Stored data:
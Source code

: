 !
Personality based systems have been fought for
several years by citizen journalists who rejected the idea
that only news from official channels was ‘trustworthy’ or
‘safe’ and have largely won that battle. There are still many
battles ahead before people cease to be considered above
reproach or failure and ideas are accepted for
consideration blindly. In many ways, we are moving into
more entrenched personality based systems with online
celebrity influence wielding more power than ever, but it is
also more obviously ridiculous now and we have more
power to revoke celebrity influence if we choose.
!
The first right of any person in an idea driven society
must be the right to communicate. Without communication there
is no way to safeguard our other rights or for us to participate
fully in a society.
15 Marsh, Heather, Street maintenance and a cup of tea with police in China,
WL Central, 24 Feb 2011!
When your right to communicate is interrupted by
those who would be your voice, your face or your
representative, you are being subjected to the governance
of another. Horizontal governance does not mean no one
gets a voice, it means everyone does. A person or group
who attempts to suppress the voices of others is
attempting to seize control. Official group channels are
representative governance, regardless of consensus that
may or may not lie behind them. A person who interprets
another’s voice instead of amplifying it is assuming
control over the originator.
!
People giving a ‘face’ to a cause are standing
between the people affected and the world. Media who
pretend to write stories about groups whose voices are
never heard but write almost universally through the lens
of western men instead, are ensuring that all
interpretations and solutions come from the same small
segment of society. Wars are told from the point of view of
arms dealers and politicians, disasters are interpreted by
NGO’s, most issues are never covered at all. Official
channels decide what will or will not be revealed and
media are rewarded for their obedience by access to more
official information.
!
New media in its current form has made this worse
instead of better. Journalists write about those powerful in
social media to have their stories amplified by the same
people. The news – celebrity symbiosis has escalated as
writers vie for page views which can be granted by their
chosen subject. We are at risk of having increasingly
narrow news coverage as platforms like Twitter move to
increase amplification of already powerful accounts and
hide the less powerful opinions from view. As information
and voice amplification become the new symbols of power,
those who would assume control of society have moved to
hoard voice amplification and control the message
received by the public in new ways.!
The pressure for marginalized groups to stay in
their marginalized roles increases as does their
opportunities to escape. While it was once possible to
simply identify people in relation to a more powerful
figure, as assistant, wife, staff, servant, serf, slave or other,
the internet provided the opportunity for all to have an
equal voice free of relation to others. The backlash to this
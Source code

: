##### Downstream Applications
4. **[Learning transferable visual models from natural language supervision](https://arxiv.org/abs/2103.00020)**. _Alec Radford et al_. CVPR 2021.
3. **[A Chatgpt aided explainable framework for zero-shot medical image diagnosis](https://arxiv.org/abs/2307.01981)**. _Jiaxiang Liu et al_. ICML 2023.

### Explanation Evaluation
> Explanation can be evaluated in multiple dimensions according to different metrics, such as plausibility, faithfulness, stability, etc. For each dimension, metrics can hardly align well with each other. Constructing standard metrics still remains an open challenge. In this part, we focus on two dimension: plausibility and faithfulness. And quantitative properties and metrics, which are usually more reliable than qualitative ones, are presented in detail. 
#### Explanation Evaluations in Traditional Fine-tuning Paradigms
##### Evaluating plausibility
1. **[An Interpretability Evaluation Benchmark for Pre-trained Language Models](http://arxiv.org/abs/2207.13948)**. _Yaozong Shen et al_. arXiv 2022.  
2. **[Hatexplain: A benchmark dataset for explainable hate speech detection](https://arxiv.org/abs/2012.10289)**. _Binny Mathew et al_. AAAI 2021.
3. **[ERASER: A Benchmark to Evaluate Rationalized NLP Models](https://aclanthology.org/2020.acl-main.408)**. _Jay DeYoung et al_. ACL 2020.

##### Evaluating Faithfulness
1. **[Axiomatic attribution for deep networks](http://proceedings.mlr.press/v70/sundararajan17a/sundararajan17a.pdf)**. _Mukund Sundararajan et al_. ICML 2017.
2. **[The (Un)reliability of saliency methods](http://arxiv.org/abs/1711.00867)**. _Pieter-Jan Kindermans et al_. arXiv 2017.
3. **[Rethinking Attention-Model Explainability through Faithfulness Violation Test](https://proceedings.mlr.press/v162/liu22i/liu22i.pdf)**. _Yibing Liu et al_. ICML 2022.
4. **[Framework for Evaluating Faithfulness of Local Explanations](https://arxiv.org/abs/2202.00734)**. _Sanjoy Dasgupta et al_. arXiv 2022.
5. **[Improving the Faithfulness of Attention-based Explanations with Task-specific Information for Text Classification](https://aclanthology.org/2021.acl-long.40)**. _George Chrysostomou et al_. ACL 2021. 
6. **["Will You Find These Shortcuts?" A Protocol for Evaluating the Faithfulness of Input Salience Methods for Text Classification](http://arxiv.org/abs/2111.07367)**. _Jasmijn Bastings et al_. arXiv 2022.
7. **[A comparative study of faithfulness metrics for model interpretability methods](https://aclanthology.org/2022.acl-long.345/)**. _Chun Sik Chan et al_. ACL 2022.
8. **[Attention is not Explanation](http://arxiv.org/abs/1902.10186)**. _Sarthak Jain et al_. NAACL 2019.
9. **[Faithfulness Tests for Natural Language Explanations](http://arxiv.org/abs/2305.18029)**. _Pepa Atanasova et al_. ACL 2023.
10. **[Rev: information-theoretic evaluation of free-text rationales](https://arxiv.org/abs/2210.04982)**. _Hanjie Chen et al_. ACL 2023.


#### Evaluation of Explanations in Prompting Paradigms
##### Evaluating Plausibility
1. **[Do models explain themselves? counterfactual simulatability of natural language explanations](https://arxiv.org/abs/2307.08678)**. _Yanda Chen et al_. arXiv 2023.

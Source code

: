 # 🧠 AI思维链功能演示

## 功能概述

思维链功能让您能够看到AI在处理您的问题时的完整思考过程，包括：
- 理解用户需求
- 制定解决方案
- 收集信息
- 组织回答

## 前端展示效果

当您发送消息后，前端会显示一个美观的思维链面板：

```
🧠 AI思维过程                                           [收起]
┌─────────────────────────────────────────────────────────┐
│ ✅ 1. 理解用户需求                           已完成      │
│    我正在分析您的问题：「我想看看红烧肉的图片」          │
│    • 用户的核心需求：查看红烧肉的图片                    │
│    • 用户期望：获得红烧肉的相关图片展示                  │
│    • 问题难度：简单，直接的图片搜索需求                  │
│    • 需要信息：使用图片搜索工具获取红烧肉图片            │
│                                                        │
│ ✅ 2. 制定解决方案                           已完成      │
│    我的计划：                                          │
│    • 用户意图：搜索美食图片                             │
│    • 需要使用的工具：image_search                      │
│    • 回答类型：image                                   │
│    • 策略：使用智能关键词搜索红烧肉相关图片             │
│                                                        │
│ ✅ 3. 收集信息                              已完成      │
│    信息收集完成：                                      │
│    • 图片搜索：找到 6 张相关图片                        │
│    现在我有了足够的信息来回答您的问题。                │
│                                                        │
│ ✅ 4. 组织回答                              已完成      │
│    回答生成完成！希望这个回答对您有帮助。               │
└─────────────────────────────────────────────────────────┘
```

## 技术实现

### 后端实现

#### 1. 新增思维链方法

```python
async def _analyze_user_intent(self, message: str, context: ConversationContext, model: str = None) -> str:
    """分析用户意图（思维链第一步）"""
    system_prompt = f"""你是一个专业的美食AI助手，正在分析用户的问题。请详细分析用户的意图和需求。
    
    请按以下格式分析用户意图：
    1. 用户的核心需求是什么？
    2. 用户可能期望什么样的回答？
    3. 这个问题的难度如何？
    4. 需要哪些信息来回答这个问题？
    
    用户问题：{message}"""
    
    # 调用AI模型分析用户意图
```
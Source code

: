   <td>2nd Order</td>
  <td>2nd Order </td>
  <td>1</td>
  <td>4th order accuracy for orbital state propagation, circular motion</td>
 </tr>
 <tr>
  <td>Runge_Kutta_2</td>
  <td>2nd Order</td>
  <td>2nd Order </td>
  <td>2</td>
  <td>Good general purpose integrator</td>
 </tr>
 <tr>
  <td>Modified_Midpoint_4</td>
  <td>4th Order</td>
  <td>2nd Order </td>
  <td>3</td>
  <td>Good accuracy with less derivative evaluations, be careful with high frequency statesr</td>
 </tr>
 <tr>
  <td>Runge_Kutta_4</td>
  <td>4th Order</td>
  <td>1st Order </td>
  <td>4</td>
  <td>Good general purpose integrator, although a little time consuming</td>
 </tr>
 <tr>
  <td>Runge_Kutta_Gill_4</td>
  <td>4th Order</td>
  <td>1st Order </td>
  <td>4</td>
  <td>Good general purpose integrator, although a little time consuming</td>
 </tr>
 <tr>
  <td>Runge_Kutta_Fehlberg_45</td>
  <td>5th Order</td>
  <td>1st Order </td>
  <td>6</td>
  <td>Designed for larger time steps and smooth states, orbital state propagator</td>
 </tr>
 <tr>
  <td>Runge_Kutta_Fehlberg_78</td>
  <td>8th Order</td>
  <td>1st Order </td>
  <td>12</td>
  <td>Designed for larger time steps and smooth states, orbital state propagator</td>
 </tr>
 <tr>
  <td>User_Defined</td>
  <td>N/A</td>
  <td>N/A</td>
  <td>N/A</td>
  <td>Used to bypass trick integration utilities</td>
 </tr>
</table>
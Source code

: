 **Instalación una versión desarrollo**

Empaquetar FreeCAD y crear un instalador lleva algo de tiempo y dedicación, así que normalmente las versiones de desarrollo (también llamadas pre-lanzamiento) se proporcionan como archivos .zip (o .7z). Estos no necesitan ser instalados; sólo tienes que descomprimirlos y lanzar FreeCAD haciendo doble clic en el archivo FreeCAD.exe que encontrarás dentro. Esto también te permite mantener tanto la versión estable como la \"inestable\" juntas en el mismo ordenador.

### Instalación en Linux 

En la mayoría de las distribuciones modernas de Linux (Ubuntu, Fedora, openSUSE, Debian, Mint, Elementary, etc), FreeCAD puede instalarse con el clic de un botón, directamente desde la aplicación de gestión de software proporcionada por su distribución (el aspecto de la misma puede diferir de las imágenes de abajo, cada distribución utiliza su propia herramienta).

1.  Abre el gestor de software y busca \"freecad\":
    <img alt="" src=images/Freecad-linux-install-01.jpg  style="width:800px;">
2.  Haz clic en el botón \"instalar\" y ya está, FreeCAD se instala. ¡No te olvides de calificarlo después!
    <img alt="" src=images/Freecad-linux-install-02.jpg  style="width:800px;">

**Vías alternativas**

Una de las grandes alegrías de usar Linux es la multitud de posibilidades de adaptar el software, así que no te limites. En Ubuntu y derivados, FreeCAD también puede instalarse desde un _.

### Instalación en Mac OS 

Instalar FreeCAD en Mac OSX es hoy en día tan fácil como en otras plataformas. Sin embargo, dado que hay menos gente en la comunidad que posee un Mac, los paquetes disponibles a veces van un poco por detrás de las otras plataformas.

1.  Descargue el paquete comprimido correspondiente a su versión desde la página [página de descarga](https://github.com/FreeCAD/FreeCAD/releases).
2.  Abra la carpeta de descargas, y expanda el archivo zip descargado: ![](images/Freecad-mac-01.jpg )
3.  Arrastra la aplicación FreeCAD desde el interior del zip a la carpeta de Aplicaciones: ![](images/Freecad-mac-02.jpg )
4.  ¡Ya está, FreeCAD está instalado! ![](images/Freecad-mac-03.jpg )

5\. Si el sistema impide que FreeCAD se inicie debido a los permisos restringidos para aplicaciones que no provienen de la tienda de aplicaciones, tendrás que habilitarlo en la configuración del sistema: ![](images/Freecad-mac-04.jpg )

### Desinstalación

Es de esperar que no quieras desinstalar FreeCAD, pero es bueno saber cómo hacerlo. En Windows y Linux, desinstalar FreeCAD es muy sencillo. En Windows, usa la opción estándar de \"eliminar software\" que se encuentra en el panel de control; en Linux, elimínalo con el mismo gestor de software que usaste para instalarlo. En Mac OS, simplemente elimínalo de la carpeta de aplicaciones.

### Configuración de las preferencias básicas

● **What to produce**: The line above containing "is no way to", the line containing "received by the public in new ways.!", and every line between them are to be transcribed exactly; no other line is wanted.

● **Reply**:
is no way to safeguard our other rights or for us to participate
fully in a society.
15 Marsh, Heather, Street maintenance and a cup of tea with police in China,
WL Central, 24 Feb 2011!
When your right to communicate is interrupted by
those who would be your voice, your face or your
representative, you are being subjected to the governance
of another. Horizontal governance does not mean no one
gets a voice, it means everyone does. A person or group
who attempts to suppress the voices of others is
attempting to seize control. Official group channels are
representative governance, regardless of consensus that
may or may not lie behind them. A person who interprets
another’s voice instead of amplifying it is assuming
control over the originator.
!
People giving a ‘face’ to a cause are standing
between the people affected and the world. Media who
pretend to write stories about groups whose voices are
never heard but write almost universally through the lens
of western men instead, are ensuring that all
interpretations and solutions come from the same small
segment of society. Wars are told from the point of view of
arms dealers and politicians, disasters are interpreted by
NGO’s, most issues are never covered at all. Official
channels decide what will or will not be revealed and
media are rewarded for their obedience by access to more
official information.
!
New media in its current form has made this worse
instead of better. Journalists write about those powerful in
social media to have their stories amplified by the same
people. The news – celebrity symbiosis has escalated as
writers vie for page views which can be granted by their
chosen subject. We are at risk of having increasingly
narrow news coverage as platforms like Twitter move to
increase amplification of already powerful accounts and
hide the less powerful opinions from view. As information
and voice amplification become the new symbols of power,
those who would assume control of society have moved to
hoard voice amplification and control the message
received by the public in new ways.!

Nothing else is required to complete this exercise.